▸ Work order
Where the listing shows an image, skip it and output all other material unchanged.

▸ Source material
#####

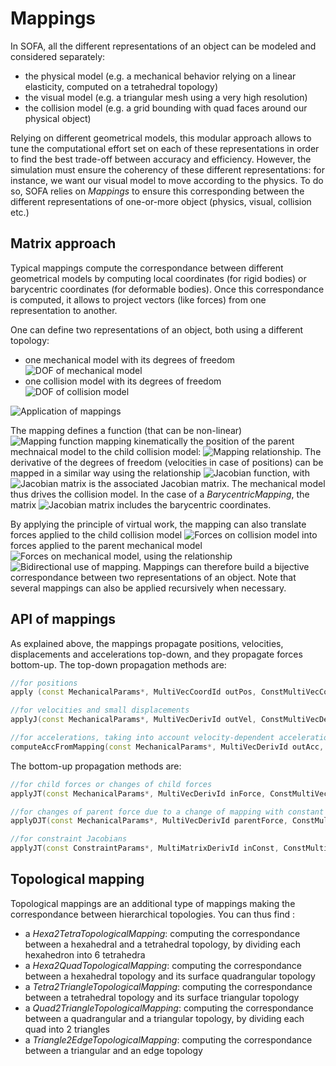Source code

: Mappings
========


In SOFA, all the different representations of an object can be modeled and considered separately:
  - the physical model (e.g. a mechanical behavior relying on a linear elasticity, computed on a tetrahedral topology)
  - the visual model (e.g. a triangular mesh using a very high resolution)
  - the collision model (e.g. a grid bounding with quad faces around our physical object)

Relying on different geometrical models, this modular approach allows to tune the computational effort set on each of these representations in order to find the best trade-off between accuracy and efficiency. However, the simulation must ensure the coherency of these different representations: for instance, we want our visual model to move according to the physics. To do so, SOFA relies on _Mappings_ to ensure this corresponding between the different representations of one-or-more object (physics, visual, collision etc.)


Matrix approach
---------------

Typical mappings compute the correspondance between different geometrical models by computing local coordinates (for rigid bodies) or barycentric coordinates (for deformable bodies). Once this correspondance is computed, it allows to project vectors (like forces) from one representation to another.


One can define two representations of an object, both using a different topology:
  - one mechanical model with its degrees of freedom <img src="https://latex.codecogs.com/gif.latex?$$q$$" title="DOF of mechanical model" />
  - one collision model with its degrees of freedom <img src="https://latex.codecogs.com/gif.latex?$$p$$" title="DOF of collision model" />

![Application of mappings](https://www.sofa-framework.org/wp-content/uploads/2018/10/Mapping-illustration.png)

The mapping defines a function (that can be non-linear) <img src="https://latex.codecogs.com/gif.latex?$$\mathbb{J}$$" title="Mapping function" /> mapping kinematically the position of the parent mechnaical model to the child collision model: <img src="https://latex.codecogs.com/gif.latex?$$p=\mathbb{J}(p)$$" title="Mapping relationship" />. The derivative of the degrees of freedom (velocities in case of positions) can be mapped in a similar way using the relationship <img src="https://latex.codecogs.com/gif.latex?$$v_p=\mathbf{J}v_q$$" title="Jacobian function" />, with <img src="https://latex.codecogs.com/gif.latex?\mathbf{J}=\textstyle\frac{\partial%20p}{\partial%20q}" title="Jacobian matrix" /> is the associated Jacobian matrix. The mechanical model thus drives the collision model. In the case of a _BarycentricMapping_, the matrix <img src="https://latex.codecogs.com/gif.latex?$$\mathbf{J}$$" title="Jacobian matrix" /> includes the barycentric coordinates.

By applying the principle of virtual work, the mapping can also translate forces applied to the child collision model <img src="https://latex.codecogs.com/gif.latex?$$f_p$$" title="Forces on collision model" /> into forces applied to the parent mechanical model <img src="https://latex.codecogs.com/gif.latex?$$f_q$$" title="Forces on mechanical model" />, using the relationship <img src="https://latex.codecogs.com/gif.latex?$$f_{q}=\mathbf{J}^{T}f_{p}$$" title="Bidirectional use of mapping" />. Mappings can therefore build a bijective correspondance between two representations of an object. Note that several mappings can also be applied recursively when necessary.


API of mappings
---------------

As explained above, the mappings propagate positions, velocities, displacements and accelerations top-down, and they propagate forces bottom-up. The top-down propagation methods are:

```cpp
//for positions
apply (const MechanicalParams*, MultiVecCoordId outPos, ConstMultiVecCoordId inPos );

//for velocities and small displacements
applyJ(const MechanicalParams*, MultiVecDerivId outVel, ConstMultiVecDerivId inVel );

//for accelerations, taking into account velocity-dependent accelerations in nonlinear mappings
computeAccFromMapping(const MechanicalParams*, MultiVecDerivId outAcc, ConstMultiVecDeri inVel, ConstMultiVecDerivId inAcc );
```

The bottom-up propagation methods are:

```cpp
//for child forces or changes of child forces
applyJT(const MechanicalParams*, MultiVecDerivId inForce, ConstMultiVecDerivId outForce );

//for changes of parent force due to a change of mapping with constant child force
applyDJT(const MechanicalParams*, MultiVecDerivId parentForce, ConstMultiVecDerivId childForce );

//for constraint Jacobians
applyJT(const ConstraintParams*, MultiMatrixDerivId inConst, ConstMultiMatrixDerivId outConst );
```

Topological mapping
-------------------

Topological mappings are an additional type of mappings making the correspondance between hierarchical topologies. You can thus find :
  - a _Hexa2TetraTopologicalMapping_: computing the correspondance between a hexahedral and a tetrahedral topology, by dividing each hexahedron into 6 tetrahedra
  - a _Hexa2QuadTopologicalMapping_: computing the correspondance between a hexahedral topology and its surface quadrangular topology
  - a _Tetra2TriangleTopologicalMapping_: computing the correspondance between a tetrahedral topology and its surface triangular topology
  - a _Quad2TriangleTopologicalMapping_: computing the correspondance between a quadrangular and a triangular topology, by dividing each quad into 2 triangles
  - a _Triangle2EdgeTopologicalMapping_: computing the correspondance between a triangular and an edge topology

#####

▸ Written reply
Source code

: Mappings
========


In SOFA, all the different representations of an object can be modeled and considered separately:
  - the physical model (e.g. a mechanical behavior relying on a linear elasticity, computed on a tetrahedral topology)
  - the visual model (e.g. a triangular mesh using a very high resolution)
  - the collision model (e.g. a grid bounding with quad faces around our physical object)

Relying on different geometrical models, this modular approach allows to tune the computational effort set on each of these representations in order to find the best trade-off between accuracy and efficiency. However, the simulation must ensure the coherency of these different representations: for instance, we want our visual model to move according to the physics. To do so, SOFA relies on _Mappings_ to ensure this corresponding between the different representations of one-or-more object (physics, visual, collision etc.)


Matrix approach
---------------

Typical mappings compute the correspondance between different geometrical models by computing local coordinates (for rigid bodies) or barycentric coordinates (for deformable bodies). Once this correspondance is computed, it allows to project vectors (like forces) from one representation to another.


One can define two representations of an object, both using a different topology:
  - one mechanical model with its degrees of freedom <img src="https://latex.codecogs.com/gif.latex?$$q$$" title="DOF of mechanical model" />
  - one collision model with its degrees of freedom <img src="https://latex.codecogs.com/gif.latex?$$p$$" title="DOF of collision model" />

![Application of mappings](https://www.sofa-framework.org/wp-content/uploads/2018/10/Mapping-illustration.png)

The mapping defines a function (that can be non-linear) <img src="https://latex.codecogs.com/gif.latex?$$\mathbb{J}$$" title="Mapping function" /> mapping kinematically the position of the parent mechnaical model to the child collision model: <img src="https://latex.codecogs.com/gif.latex?$$p=\mathbb{J}(p)$$" title="Mapping relationship" />. The derivative of the degrees of freedom (velocities in case of positions) can be mapped in a similar way using the relationship <img src="https://latex.codecogs.com/gif.latex?$$v_p=\mathbf{J}v_q$$" title="Jacobian function" />, with <img src="https://latex.codecogs.com/gif.latex?\mathbf{J}=\textstyle\frac{\partial%20p}{\partial%20q}" title="Jacobian matrix" /> is the associated Jacobian matrix. The mechanical model thus drives the collision model. In the case of a _BarycentricMapping_, the matrix <img src="https://latex.codecogs.com/gif.latex?$$\mathbf{J}$$" title="Jacobian matrix" /> includes the barycentric coordinates.

By applying the principle of virtual work, the mapping can also translate forces applied to the child collision model <img src="https://latex.codecogs.com/gif.latex?$$f_p$$" title="Forces on collision model" /> into forces applied to the parent mechanical model <img src="https://latex.codecogs.com/gif.latex?$$f_q$$" title="Forces on mechanical model" />, using the relationship <img src="https://latex.codecogs.com/gif.latex?$$f_{q}=\mathbf{J}^{T}f_{p}$$" title="Bidirectional use of mapping" />. Mappings can therefore build a bijective correspondance between two representations of an object. Note that several mappings can also be applied recursively when necessary.


API of mappings
---------------

As explained above, the mappings propagate positions, velocities, displacements and accelerations top-down, and they propagate forces bottom-up. The top-down propagation methods are:

```cpp
//for positions
apply (const MechanicalParams*, MultiVecCoordId outPos, ConstMultiVecCoordId inPos );

//for velocities and small displacements
applyJ(const MechanicalParams*, MultiVecDerivId outVel, ConstMultiVecDerivId inVel );

//for accelerations, taking into account velocity-dependent accelerations in nonlinear mappings
computeAccFromMapping(const MechanicalParams*, MultiVecDerivId outAcc, ConstMultiVecDeri inVel, ConstMultiVecDerivId inAcc );
```

The bottom-up propagation methods are:

```cpp
//for child forces or changes of child forces
applyJT(const MechanicalParams*, MultiVecDerivId inForce, ConstMultiVecDerivId outForce );

//for changes of parent force due to a change of mapping with constant child force
applyDJT(const MechanicalParams*, MultiVecDerivId parentForce, ConstMultiVecDerivId childForce );

//for constraint Jacobians
applyJT(const ConstraintParams*, MultiMatrixDerivId inConst, ConstMultiMatrixDerivId outConst );
```

Topological mapping
-------------------

Topological mappings are an additional type of mappings making the correspondance between hierarchical topologies. You can thus find :
  - a _Hexa2TetraTopologicalMapping_: computing the correspondance between a hexahedral and a tetrahedral topology, by dividing each hexahedron into 6 tetrahedra
  - a _Hexa2QuadTopologicalMapping_: computing the correspondance between a hexahedral topology and its surface quadrangular topology
  - a _Tetra2TriangleTopologicalMapping_: computing the correspondance between a tetrahedral topology and its surface triangular topology
  - a _Quad2TriangleTopologicalMapping_: computing the correspondance between a quadrangular and a triangular topology, by dividing each quad into 2 triangles
  - a _Triangle2EdgeTopologicalMapping_: computing the correspondance between a triangular and an edge topology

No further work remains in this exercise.